Authors : Moreno-Montañés J-1, Bleau AM - 1,2, Jimenez AI - 2.
Author information :
1 - Clínica Universidad de Navarra , Pamplona , Spain.
2 - Sylentis , Madrid , Spain.
Abstract
Dry eye disease (DED) is characterized by an alteration of the tear film with ocular inflammation and neurosensory abnormalities. The main clinical signs of this condition are tear instability and ocular damage. Although DED has gained significant attention in the past few years, limited prescription treatment options are available for patients. Areas covered: The current manuscript summarizes the pre-clinical and clinical development of tivanisiran, a novel small interfering oligonucleotide of RNA (siRNA) used for the treatment of DED.

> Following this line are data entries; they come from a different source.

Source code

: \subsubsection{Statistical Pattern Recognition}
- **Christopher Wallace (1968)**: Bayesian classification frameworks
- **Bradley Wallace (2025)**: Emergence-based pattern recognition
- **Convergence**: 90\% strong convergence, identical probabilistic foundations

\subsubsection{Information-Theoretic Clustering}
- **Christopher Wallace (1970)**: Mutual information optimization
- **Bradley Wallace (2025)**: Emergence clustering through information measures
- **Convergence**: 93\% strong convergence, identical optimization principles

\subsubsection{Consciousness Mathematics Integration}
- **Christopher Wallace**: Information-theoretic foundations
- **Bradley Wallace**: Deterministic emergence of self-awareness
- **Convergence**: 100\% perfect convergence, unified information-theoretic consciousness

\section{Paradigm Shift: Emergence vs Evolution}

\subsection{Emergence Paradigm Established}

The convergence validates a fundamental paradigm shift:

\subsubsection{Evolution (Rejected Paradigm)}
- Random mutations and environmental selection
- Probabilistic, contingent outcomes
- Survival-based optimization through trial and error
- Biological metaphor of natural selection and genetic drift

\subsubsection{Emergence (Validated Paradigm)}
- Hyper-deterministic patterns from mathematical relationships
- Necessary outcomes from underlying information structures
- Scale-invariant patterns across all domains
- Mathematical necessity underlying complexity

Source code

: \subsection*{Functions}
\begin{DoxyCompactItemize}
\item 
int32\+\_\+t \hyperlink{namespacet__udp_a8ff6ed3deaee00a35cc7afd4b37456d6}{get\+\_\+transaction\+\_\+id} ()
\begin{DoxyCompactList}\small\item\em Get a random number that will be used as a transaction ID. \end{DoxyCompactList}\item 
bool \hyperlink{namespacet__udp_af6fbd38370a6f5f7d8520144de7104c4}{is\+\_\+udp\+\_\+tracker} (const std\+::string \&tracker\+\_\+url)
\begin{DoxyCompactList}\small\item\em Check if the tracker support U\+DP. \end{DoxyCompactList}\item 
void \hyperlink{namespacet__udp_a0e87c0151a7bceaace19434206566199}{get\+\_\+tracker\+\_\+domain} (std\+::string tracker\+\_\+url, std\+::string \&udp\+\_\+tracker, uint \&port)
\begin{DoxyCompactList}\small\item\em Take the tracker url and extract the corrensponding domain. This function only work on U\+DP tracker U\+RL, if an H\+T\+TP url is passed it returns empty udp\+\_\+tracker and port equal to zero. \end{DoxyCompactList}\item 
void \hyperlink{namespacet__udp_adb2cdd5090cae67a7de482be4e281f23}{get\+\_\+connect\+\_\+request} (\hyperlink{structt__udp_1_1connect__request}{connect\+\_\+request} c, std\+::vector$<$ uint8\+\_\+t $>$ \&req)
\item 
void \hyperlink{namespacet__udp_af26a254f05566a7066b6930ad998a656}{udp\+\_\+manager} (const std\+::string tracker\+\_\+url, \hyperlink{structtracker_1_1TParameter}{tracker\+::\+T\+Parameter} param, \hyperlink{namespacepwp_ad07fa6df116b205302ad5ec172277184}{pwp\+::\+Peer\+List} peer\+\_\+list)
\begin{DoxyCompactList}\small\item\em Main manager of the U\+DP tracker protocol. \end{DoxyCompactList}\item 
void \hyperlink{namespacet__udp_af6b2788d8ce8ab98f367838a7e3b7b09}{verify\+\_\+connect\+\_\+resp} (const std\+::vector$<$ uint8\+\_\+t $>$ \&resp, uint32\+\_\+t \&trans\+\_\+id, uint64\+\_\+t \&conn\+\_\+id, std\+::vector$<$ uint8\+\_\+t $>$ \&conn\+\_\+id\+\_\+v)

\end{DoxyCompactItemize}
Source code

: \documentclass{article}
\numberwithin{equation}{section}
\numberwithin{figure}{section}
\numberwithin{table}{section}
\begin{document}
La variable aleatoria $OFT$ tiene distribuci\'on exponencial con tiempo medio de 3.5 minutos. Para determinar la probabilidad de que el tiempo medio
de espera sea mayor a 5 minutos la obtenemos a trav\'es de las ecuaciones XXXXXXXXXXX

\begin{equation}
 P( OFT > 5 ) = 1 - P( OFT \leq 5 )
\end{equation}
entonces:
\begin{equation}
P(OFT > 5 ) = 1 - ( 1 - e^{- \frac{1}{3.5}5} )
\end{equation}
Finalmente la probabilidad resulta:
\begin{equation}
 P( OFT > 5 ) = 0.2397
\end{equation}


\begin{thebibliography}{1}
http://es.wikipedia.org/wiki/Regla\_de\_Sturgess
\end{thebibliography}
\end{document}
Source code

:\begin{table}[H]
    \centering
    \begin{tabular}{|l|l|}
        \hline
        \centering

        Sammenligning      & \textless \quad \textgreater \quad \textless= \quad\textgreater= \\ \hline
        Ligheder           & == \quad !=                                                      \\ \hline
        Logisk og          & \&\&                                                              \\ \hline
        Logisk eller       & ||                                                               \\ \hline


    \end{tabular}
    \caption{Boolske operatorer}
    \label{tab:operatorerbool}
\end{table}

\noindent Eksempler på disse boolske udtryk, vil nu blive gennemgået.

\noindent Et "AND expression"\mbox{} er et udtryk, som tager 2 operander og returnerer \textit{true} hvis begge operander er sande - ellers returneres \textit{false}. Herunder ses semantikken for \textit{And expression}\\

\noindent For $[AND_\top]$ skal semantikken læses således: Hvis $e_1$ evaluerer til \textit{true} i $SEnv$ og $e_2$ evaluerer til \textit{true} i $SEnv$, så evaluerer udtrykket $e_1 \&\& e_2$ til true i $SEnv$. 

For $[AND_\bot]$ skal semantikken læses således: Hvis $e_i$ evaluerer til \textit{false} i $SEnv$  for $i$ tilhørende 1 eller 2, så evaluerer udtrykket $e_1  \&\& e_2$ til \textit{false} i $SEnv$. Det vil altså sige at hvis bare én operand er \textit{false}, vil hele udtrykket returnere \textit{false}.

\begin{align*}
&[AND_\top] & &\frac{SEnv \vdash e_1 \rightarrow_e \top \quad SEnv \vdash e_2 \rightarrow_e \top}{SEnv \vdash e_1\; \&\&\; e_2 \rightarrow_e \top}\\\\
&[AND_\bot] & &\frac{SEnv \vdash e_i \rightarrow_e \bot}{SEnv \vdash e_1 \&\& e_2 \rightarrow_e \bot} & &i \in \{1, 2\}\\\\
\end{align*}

Tivanisiran was designed to silence Transient Receptor Potential Vanilloid 1 (TRPV1); herein the chemistry and mechanism of action of this new compound is also described.
Expert opinion: Drugs currently on the market mostly target the inflammatory component of the disease and show only partial efficacy.
New compounds addressing other aspects of the disease would provide significant advantages and contribute to a more personalized treatment of the disease.
Tivanisiran has been designed to reduce ocular discomfort and pain, and was shown to improve ocular hyperemia and tear quality in human and animal models.
Consequently, if the results of the ongoing and future clinical trials meet their study endpoints, tivanisiran could be submitted to obtain approval for the treatment of DED.